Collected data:
----------

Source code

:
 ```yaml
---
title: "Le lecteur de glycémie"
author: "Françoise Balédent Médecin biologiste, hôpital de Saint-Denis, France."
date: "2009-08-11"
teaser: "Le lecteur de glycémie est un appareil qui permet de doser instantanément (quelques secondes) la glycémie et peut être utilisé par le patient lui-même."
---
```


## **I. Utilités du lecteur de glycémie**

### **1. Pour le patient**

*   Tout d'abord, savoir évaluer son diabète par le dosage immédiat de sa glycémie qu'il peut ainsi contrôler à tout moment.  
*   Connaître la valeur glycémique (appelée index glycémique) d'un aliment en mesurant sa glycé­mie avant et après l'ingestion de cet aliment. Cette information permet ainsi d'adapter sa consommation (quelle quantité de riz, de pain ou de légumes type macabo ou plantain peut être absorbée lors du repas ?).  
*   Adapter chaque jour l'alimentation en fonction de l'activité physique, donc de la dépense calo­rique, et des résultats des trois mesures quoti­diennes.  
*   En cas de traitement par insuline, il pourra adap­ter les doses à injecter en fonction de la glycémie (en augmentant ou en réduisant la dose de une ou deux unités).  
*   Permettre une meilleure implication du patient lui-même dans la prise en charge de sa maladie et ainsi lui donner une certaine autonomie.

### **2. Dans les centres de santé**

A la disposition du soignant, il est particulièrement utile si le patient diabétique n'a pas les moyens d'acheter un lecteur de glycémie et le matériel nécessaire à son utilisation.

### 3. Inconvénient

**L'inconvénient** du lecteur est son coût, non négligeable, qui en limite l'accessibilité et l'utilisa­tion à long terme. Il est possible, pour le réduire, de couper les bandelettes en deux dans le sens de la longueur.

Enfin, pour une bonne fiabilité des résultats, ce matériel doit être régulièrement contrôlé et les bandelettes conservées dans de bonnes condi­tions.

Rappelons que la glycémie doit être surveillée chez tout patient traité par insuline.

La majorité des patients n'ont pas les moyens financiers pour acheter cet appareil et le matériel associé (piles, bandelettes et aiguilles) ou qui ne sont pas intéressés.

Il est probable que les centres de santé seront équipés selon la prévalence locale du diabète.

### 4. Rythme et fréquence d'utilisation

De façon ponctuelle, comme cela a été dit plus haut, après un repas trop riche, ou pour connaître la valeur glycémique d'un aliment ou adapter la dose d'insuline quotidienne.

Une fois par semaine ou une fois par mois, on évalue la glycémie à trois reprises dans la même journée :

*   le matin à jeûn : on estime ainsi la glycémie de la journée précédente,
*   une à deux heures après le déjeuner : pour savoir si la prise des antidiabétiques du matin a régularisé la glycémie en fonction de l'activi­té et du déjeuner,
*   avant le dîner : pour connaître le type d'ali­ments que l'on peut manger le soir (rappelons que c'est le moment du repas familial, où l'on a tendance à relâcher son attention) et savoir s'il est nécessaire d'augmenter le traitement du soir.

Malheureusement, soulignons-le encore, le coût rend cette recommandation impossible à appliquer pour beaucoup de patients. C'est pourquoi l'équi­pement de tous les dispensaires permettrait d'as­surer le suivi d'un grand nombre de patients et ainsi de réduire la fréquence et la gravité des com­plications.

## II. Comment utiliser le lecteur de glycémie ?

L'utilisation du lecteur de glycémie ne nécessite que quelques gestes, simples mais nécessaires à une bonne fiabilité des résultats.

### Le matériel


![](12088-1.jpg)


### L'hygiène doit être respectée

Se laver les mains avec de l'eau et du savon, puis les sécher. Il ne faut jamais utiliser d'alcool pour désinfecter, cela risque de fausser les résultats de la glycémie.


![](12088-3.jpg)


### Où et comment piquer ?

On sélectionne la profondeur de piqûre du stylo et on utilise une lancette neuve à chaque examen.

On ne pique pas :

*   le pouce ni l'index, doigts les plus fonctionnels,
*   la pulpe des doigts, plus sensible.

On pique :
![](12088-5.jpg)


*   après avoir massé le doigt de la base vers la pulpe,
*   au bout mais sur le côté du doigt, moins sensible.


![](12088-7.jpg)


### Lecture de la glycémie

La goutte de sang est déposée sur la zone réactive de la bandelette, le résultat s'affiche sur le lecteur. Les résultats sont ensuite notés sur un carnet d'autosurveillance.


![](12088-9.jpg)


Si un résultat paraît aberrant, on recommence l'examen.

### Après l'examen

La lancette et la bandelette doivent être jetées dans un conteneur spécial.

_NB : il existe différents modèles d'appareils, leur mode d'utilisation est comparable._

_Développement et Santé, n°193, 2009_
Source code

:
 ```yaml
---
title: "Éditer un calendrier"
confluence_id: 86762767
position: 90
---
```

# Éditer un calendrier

----------

◆ What you have to do ◆
Give only the lines from the one holding "doigt, moins sensible." through the one holding "### Après l'examen", each restated exactly as it appears above.

◆ The answer ◆
*   au bout mais sur le côté du doigt, moins sensible.


![](12088-7.jpg)


### Lecture de la glycémie

La goutte de sang est déposée sur la zone réactive de la bandelette, le résultat s'affiche sur le lecteur. Les résultats sont ensuite notés sur un carnet d'autosurveillance.


![](12088-9.jpg)


Si un résultat paraît aberrant, on recommence l'examen.

### Après l'examen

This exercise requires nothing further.